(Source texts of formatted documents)
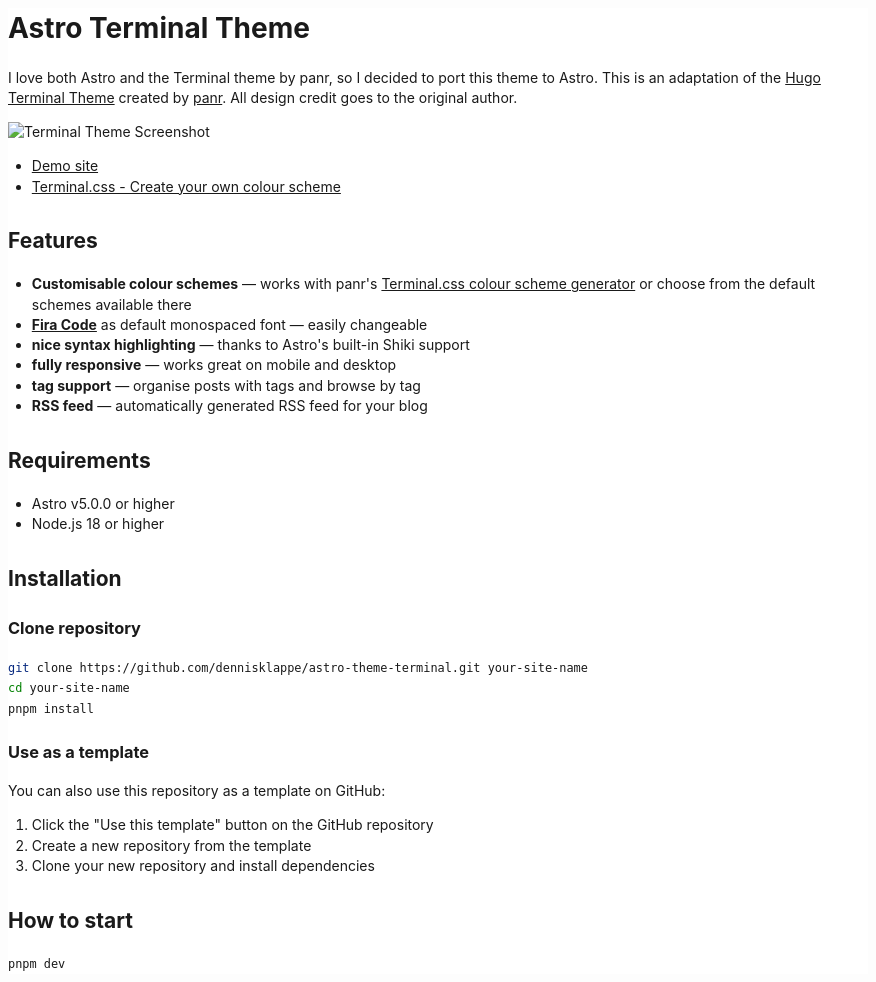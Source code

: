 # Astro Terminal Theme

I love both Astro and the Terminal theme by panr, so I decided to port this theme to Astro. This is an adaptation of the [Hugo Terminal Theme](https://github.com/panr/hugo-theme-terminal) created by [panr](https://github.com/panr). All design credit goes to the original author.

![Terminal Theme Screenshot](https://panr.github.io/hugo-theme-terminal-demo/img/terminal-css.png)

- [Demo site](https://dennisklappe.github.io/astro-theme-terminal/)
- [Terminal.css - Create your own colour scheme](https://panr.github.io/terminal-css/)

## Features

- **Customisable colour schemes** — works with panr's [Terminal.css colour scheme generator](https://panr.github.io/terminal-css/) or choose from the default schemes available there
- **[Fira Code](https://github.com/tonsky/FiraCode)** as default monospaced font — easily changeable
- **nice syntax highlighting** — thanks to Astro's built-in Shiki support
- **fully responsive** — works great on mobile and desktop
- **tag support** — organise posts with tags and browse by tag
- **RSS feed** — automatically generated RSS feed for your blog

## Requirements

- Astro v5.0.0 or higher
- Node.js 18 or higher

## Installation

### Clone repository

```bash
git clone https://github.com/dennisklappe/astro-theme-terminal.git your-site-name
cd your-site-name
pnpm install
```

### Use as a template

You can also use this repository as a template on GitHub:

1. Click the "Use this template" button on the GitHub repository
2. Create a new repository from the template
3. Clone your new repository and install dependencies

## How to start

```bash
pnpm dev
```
==
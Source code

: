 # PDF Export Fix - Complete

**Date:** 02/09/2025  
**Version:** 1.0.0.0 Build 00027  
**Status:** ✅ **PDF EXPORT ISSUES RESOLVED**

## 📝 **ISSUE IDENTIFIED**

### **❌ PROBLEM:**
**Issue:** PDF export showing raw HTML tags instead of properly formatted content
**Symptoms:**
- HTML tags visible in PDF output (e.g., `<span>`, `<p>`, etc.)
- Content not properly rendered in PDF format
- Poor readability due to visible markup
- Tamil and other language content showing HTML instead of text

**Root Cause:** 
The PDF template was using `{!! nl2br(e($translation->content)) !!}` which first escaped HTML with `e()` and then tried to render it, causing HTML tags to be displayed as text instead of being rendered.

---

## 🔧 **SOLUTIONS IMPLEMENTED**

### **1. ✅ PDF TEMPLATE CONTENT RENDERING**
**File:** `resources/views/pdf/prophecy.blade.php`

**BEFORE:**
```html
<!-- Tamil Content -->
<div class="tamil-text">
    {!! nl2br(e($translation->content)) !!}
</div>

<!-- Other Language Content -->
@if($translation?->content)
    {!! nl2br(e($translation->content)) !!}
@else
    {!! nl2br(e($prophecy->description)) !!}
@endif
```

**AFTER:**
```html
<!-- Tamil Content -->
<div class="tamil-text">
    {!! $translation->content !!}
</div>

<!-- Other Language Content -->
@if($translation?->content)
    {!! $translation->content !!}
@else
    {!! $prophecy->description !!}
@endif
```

## ACTIVITY:
Copy all lines from the data above that contain the word "hugo".

## ANSWER TO THE EXERCISE:
I love both Astro and the Terminal theme by panr, so I decided to port this theme to Astro. This is an adaptation of the [Hugo Terminal Theme](https://github.com/panr/hugo-theme-terminal) created by [panr](https://github.com/panr). All design credit goes to the original author.
![Terminal Theme Screenshot](https://panr.github.io/hugo-theme-terminal-demo/img/terminal-css.png)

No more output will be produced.